● **TASK REQUIREMENTS**
Your answer must be every line of the data that holds the string "Otherwise".

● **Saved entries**
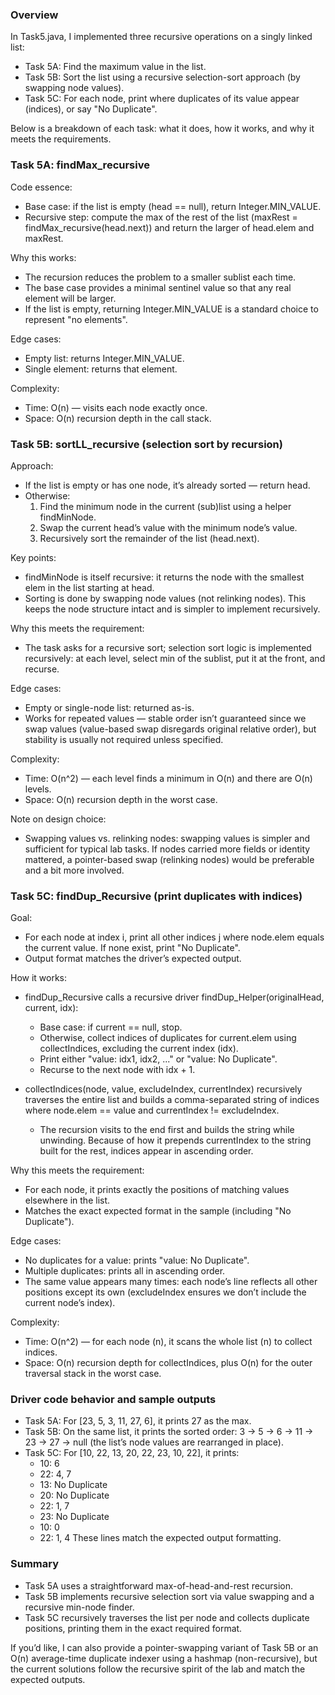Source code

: ### Overview
In Task5.java, I implemented three recursive operations on a singly linked list:
- Task 5A: Find the maximum value in the list.
- Task 5B: Sort the list using a recursive selection-sort approach (by swapping node values).
- Task 5C: For each node, print where duplicates of its value appear (indices), or say "No Duplicate".

Below is a breakdown of each task: what it does, how it works, and why it meets the requirements.

### Task 5A: findMax_recursive
Code essence:
- Base case: if the list is empty (head == null), return Integer.MIN_VALUE.
- Recursive step: compute the max of the rest of the list (maxRest = findMax_recursive(head.next)) and return the larger of head.elem and maxRest.

Why this works:
- The recursion reduces the problem to a smaller sublist each time.
- The base case provides a minimal sentinel value so that any real element will be larger.
- If the list is empty, returning Integer.MIN_VALUE is a standard choice to represent "no elements".

Edge cases:
- Empty list: returns Integer.MIN_VALUE.
- Single element: returns that element.

Complexity:
- Time: O(n) — visits each node exactly once.
- Space: O(n) recursion depth in the call stack.

### Task 5B: sortLL_recursive (selection sort by recursion)
Approach:
- If the list is empty or has one node, it’s already sorted — return head.
- Otherwise:
    1. Find the minimum node in the current (sub)list using a helper findMinNode.
    2. Swap the current head’s value with the minimum node’s value.
    3. Recursively sort the remainder of the list (head.next).

Key points:
- findMinNode is itself recursive: it returns the node with the smallest elem in the list starting at head.
- Sorting is done by swapping node values (not relinking nodes). This keeps the node structure intact and is simpler to implement recursively.

Why this meets the requirement:
- The task asks for a recursive sort; selection sort logic is implemented recursively: at each level, select min of the sublist, put it at the front, and recurse.

Edge cases:
- Empty or single-node list: returned as-is.
- Works for repeated values — stable order isn’t guaranteed since we swap values (value-based swap disregards original relative order), but stability is usually not required unless specified.

Complexity:
- Time: O(n^2) — each level finds a minimum in O(n) and there are O(n) levels.
- Space: O(n) recursion depth in the worst case.

Note on design choice:
- Swapping values vs. relinking nodes: swapping values is simpler and sufficient for typical lab tasks. If nodes carried more fields or identity mattered, a pointer-based swap (relinking nodes) would be preferable and a bit more involved.

### Task 5C: findDup_Recursive (print duplicates with indices)
Goal:
- For each node at index i, print all other indices j where node.elem equals the current value. If none exist, print "No Duplicate".
- Output format matches the driver’s expected output.

How it works:
- findDup_Recursive calls a recursive driver findDup_Helper(originalHead, current, idx):
    - Base case: if current == null, stop.
    - Otherwise, collect indices of duplicates for current.elem using collectIndices, excluding the current index (idx).
    - Print either "value: idx1, idx2, ..." or "value: No Duplicate".
    - Recurse to the next node with idx + 1.

- collectIndices(node, value, excludeIndex, currentIndex) recursively traverses the entire list and builds a comma-separated string of indices where node.elem == value and currentIndex != excludeIndex.
    - The recursion visits to the end first and builds the string while unwinding. Because of how it prepends currentIndex to the string built for the rest, indices appear in ascending order.

Why this meets the requirement:
- For each node, it prints exactly the positions of matching values elsewhere in the list.
- Matches the exact expected format in the sample (including "No Duplicate").

Edge cases:
- No duplicates for a value: prints "value: No Duplicate".
- Multiple duplicates: prints all in ascending order.
- The same value appears many times: each node’s line reflects all other positions except its own (excludeIndex ensures we don’t include the current node’s index).

Complexity:
- Time: O(n^2) — for each node (n), it scans the whole list (n) to collect indices.
- Space: O(n) recursion depth for collectIndices, plus O(n) for the outer traversal stack in the worst case.

### Driver code behavior and sample outputs
- Task 5A: For [23, 5, 3, 11, 27, 6], it prints 27 as the max.
- Task 5B: On the same list, it prints the sorted order: 3 -> 5 -> 6 -> 11 -> 23 -> 27 -> null (the list’s node values are rearranged in place).
- Task 5C: For [10, 22, 13, 20, 22, 23, 10, 22], it prints:
    - 10: 6
    - 22: 4, 7
    - 13: No Duplicate
    - 20: No Duplicate
    - 22: 1, 7
    - 23: No Duplicate
    - 10: 0
    - 22: 1, 4
      These lines match the expected output formatting.

### Summary
- Task 5A uses a straightforward max-of-head-and-rest recursion.
- Task 5B implements recursive selection sort via value swapping and a recursive min-node finder.
- Task 5C recursively traverses the list per node and collects duplicate positions, printing them in the exact required format.

If you’d like, I can also provide a pointer-swapping variant of Task 5B or an O(n) average-time duplicate indexer using a hashmap (non-recursive), but the current solutions follow the recursive spirit of the lab and match the expected outputs.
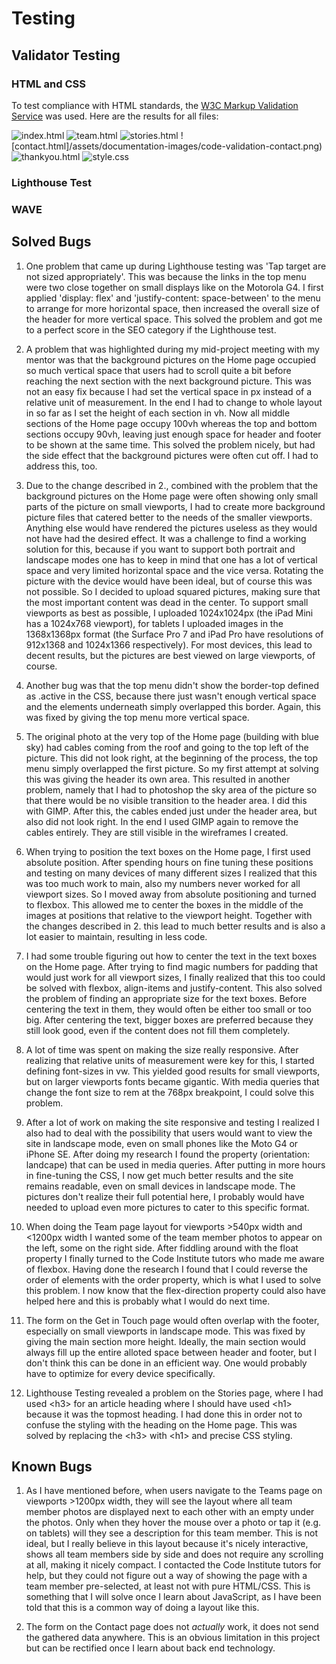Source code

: # Testing

## Validator Testing

### HTML and CSS

To test compliance with HTML standards, the [W3C Markup Validation Service](https://validator.w3.org/) was used. Here are the results for all files:

![index.html](/assets/documentation-images/code-validation-index.png) 
![team.html](/assets/documentation-images/code-validation-team.png) 
![stories.html](/assets/documentation-images/code-validation-stories.png) 
![contact.html]/assets/documentation-images/code-validation-contact.png) 
![thankyou.html](/assets/documentation-images/code-validation-thankyou.png)
![style.css](assets/documentation-images/jigsaw-validation.png)


### Lighthouse Test

### WAVE

## Solved Bugs

1. One problem that came up during Lighthouse testing was 'Tap target are not sized appropriately'. This was because the links in the top menu were two close together on small displays like on the Motorola G4. I first applied 'display: flex' and 'justify-content: space-between' to the menu to arrange for more horizontal space, then increased the overall size of the header for more vertical space. This solved the problem and got me to a perfect score in the SEO category if the Lighthouse test.

2. A problem that was highlighted during my mid-project meeting with my mentor was that the background pictures on the Home page occupied so much vertical space that users had to scroll quite a bit before reaching the next section with the next background picture. This was not an easy fix because I had set the vertical space in px instead of a relative unit of measurement. In the end I had to change to whole layout in so far as I set the height of each section in vh. Now all middle sections of the Home page occupy 100vh whereas the top and bottom sections occupy 90vh, leaving just enough space for header and footer to be shown at the same time. This solved the problem nicely, but had the side effect that the background pictures were often cut off. I had to address this, too.

3. Due to the change described in 2., combined with the problem that the background pictures on the Home page were often showing only small parts of the picture on small viewports, I had to create more background picture files that catered better to the needs of the smaller viewports. Anything else would have rendered the pictures useless as they would not have had the desired effect. It was a challenge to find a working solution for this, because if you want to support both portrait and landscape modes one has to keep in mind that one has a lot of vertical space and very limited horizontal space and the vice versa. Rotating the picture with the device would have been ideal, but of course this was not possible. So I decided to upload squared pictures, making sure that the most important content was dead in the center. To support small viewports as best as possible, I uploaded 1024x1024px (the iPad Mini has a 1024x768 viewport), for tablets I uploaded images in the 1368x1368px format (the Surface Pro 7 and iPad Pro have resolutions of 912x1368 and 1024x1366 respectively). For most devices, this lead to decent results, but the pictures are best viewed on large viewports, of course. 

4. Another bug was that the top menu didn't show the border-top defined as .active in the CSS, because there just wasn't enough vertical space and the elements underneath simply overlapped this border. Again, this was fixed by giving the top menu more vertical space.

5. The original photo at the very top of the Home page (building with blue sky) had cables coming from the roof and going to the top left of the picture. This did not look right, at the beginning of the process, the top menu simply overlapped the first picture. So my first attempt at solving this was giving the header its own area. This resulted in another problem, namely that I had to photoshop the sky area of the picture so that there would be no visible transition to the header area. I did this with GIMP. After this, the cables ended just under the header area, but also did not look right. In the end I used GIMP again to remove the cables entirely. They are still visible in the wireframes I created.

6. When trying to position the text boxes on the Home page, I first used absolute position. After spending hours on fine tuning these positions and testing on many devices of many different sizes I realized that this was too much work to main, also my numbers never worked for all viewport sizes. So I moved away from absolute positioning and turned to flexbox. This allowed me to center the boxes in the middle of the images at positions that relative to the viewport height. Together with the changes described in 2. this lead to much better results and is also a lot easier to maintain, resulting in less code.

7. I had some trouble figuring out how to center the text in the text boxes on the Home page. After trying to find magic numbers for padding that would just work for all viewport sizes, I finally realized that this too could be solved with flexbox, align-items and justify-content. This also solved the problem of finding an appropriate size for the text boxes. Before centering the text in them, they would often be either too small or too big. After centering the text, bigger boxes are preferred because they still look good, even if the content does not fill them completely.

8. A lot of time was spent on making the size really responsive. After realizing that relative units of measurement were key for this, I started defining font-sizes in vw. This yielded good results for small viewports, but on larger viewports fonts became gigantic. With media queries that change the font size to rem at the 768px breakpoint, I could solve this problem.

9. After a lot of work on making the site responsive and testing I realized I also had to deal with the possibility that users would want to view the site in landscape mode, even on small phones like the Moto G4 or iPhone SE. After doing my research I found the property (orientation: landcape) that can be used in media queries. After putting in more hours in fine-tuning the CSS, I now get much better results and the site remains readable, even on small devices in landscape mode. The pictures don't realize their full potential here, I probably would have needed to upload even more pictures to cater to this specific format.

10. When doing the Team page layout for viewports >540px width and <1200px width I wanted some of the team member photos to appear on the left, some on the right side. After fiddling around with the float property I finally turned to the Code Institute tutors who made me aware of flexbox. Having done the research I found that I could reverse the order of elements with the order property, which is what I used to solve this problem. I now know that the flex-direction property could also have helped here and this is probably what I would do next time.

11. The form on the Get in Touch page would often overlap with the footer, especially on small viewports in landscape mode. This was fixed by giving the main section more height. Ideally, the main section would always fill up the entire alloted space between header and footer, but I don't think this can be done in an efficient way. One would probably have to optimize for every device specifically.

12. Lighthouse Testing revealed a problem on the Stories page, where I had used \<h3\> for an article heading where I should have used \<h1\> because it was the topmost heading. I had done this in order not to confuse the styling with the heading on the Home page. This was solved by replacing the \<h3\> with \<h1\> and precise CSS styling.

## Known Bugs

1. As I have mentioned before, when users navigate to the Teams page on viewports >1200px width, they will see the layout where all team member photos are displayed next to each other with an empty under the photos. Only when they hover the mouse over a photo or tap it (e.g. on tablets) will they see a description for this team member. This is not ideal, but I really believe in this layout because it's nicely interactive, shows all team members side by side and does not require any scrolling at all, making it nicely compact. I contacted the Code Institute tutors for help, but they could not figure out a way of showing the page with a team member pre-selected, at least not with pure HTML/CSS. This is something that I will solve once I learn about JavaScript, as I have been told that this is a common way of doing a layout like this.

2. The form on the Contact page does not *actually* work, it does not send the gathered data anywhere. This is an obvious limitation in this project but can be rectified once I learn about back end technology.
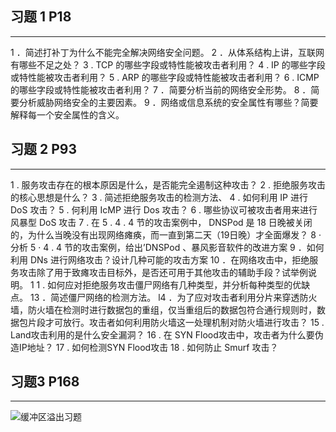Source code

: ## 习题 1 P18
----
1 ．简述打补丁为什么不能完全解决网络安全问题。 
2 ．从体系结构上讲，互联网有哪些不足之处？ 
3 . TCP 的哪些字段或特性能被攻击者利用？ 
4 . IP 的哪些字段或特性能被攻击者利用？ 
5 . ARP 的哪些字段或特性能被攻击者利用？ 
6 . ICMP 的哪些字段或特性能被攻击者利用？ 
7 ．简要分析当前的网络安全形势。 
8 ．简要分析威胁网络安全的主要因素。 
9 ．网络或信息系统的安全属性有哪些？简要解释每一个安全属性的含义。

## 习题 2 P93
---
1 . 服务攻击存在的根本原因是什么，是否能完全遏制这种攻击？
2 . 拒绝服务攻击的核心思想是什么？
3 . 简述拒绝服务攻击的检测方法、
4 . 如何利用 IP 进行 DoS 攻击？
5 . 何利用 IcMP 进行 Dos 攻击？
6 . 哪些协议可被攻击者用来进行风暴型 DoS 攻击
7 . 在 5 . 4 . 4 节的攻击案例中， DNSPod 是 18 日晚被关闭的，为什么当晚没有出现网络瘫痪，而一直到第二天（19日晚）才全面爆发？
8 · 分析 5 · 4 . 4 节的攻击案例，给出’DNSPod 、暴风影音软件的改进方案 
9 ．如何利用 DNs 进行网络攻击？设计几种可能的攻击方案 
10 ．在网络攻击中，拒绝服务攻击除了用于致瘫攻击目标外，是否还可用于其他攻击的辅助手段？试举例说明。 
1 1 . 如何应对拒绝服务攻击僵尸网络有几种类型，并分析每种类型的优缺点。 
13 ．简述僵尸网络的检测方法。 
l4 ．为了应对攻击者利用分片来穿透防火墙，防火墙在检测时进行数据包的重组，仅当重组后的数据包符合通行规则时，数据包片段才可放行。攻击者如何利用防火墙这一处理机制对防火墙进行攻击？
15 . Land攻击利用的是什么安全漏洞？
16 . 在 SYN Flood攻击中，攻击者为什么要伪造IP地址？
17 . 如何检测SYN Flood攻击
18 . 如何防止 Smurf 攻击？ 

## 习题3 P168
---

![缓冲区溢出习题](/9.4.jpg)

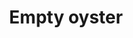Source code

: ---
layout: item
title: Empty oyster
item-id: 409
datatable: true
id: 409
name: "Empty oyster"
members: true
lowalch: 2
highalch: 3
examine: "Aww, it's empty."
monsters:
  - id: 100
    name: "Rock Crab"
    members: true
    combat_level: 13
    wiki_url: "https://oldschool.runescape.wiki/w/Rock_Crab#Active"
    drops:
      - quantity: "1"
        rarity: 0.0234375
      - quantity: "3"
        rarity: 0.0078125
    image: "https://oldschool.runescape.wiki/images/0/05/Rock_crab_%28exposed%29.png?7d2f4"
  - id: 4800
    name: "Giant Lobster"
    members: true
    combat_level: 45
    wiki_url: "https://oldschool.runescape.wiki/w/Giant_lobster"
    drops:
      - quantity: "1"
        rarity: 0.0234375
      - quantity: "3"
        rarity: 0.0078125
    image: "https://oldschool.runescape.wiki/images/7/72/Giant_lobster.png?8a471"
  - id: 5935
    name: "Sand Crab"
    members: true
    combat_level: 15
    wiki_url: "https://oldschool.runescape.wiki/w/Sand_Crab#Active"
    drops:
      - quantity: "1"
        rarity: 0.0234375
      - quantity: "3"
        rarity: 0.0078125
    image: "https://oldschool.runescape.wiki/images/e/e4/Sand_Crab.png?0589e"
  - id: 7799
    name: "Ammonite Crab"
    members: true
    combat_level: 25
    wiki_url: "https://oldschool.runescape.wiki/w/Ammonite_Crab"
    drops:
      - quantity: "1"
        rarity: 0.0234375
      - quantity: "3"
        rarity: 0.0078125
    image: "https://oldschool.runescape.wiki/images/4/4c/Ammonite_Crab.png?180a6"
---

● **ANSWER TO THE EXERCISE**
- Otherwise:
    - Otherwise, collect indices of duplicates for current.elem using collectIndices, excluding the current index (idx).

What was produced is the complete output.